Start of Block
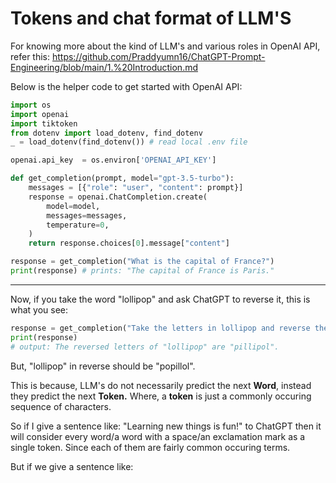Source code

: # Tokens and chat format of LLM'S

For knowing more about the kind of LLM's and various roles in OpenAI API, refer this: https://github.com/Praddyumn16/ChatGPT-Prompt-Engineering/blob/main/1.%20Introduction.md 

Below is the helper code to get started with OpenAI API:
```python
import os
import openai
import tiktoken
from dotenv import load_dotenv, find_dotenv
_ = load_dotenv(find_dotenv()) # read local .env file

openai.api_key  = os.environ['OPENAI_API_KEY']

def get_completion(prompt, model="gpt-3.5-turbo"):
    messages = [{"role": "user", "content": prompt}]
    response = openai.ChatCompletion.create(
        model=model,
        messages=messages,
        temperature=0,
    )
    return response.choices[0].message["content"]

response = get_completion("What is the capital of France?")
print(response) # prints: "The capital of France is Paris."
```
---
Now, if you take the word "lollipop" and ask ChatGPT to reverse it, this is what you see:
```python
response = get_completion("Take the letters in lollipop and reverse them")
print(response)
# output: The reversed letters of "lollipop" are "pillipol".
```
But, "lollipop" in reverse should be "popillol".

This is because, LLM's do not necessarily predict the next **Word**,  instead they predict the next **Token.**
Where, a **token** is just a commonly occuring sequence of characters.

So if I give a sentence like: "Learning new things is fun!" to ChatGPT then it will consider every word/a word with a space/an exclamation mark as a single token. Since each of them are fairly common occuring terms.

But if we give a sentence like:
End of Block
Start of Block
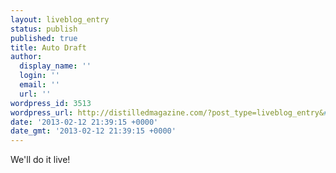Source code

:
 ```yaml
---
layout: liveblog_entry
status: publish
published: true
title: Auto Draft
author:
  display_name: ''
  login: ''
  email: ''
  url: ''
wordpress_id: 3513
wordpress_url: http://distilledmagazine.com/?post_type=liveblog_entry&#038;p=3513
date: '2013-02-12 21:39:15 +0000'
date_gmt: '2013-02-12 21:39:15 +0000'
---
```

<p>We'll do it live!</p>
End of Block
EXERCISE DETAILS. Among the preceding records, how many lines include the word "France"? Reply with the number only.

YOUR RESPONSE. 2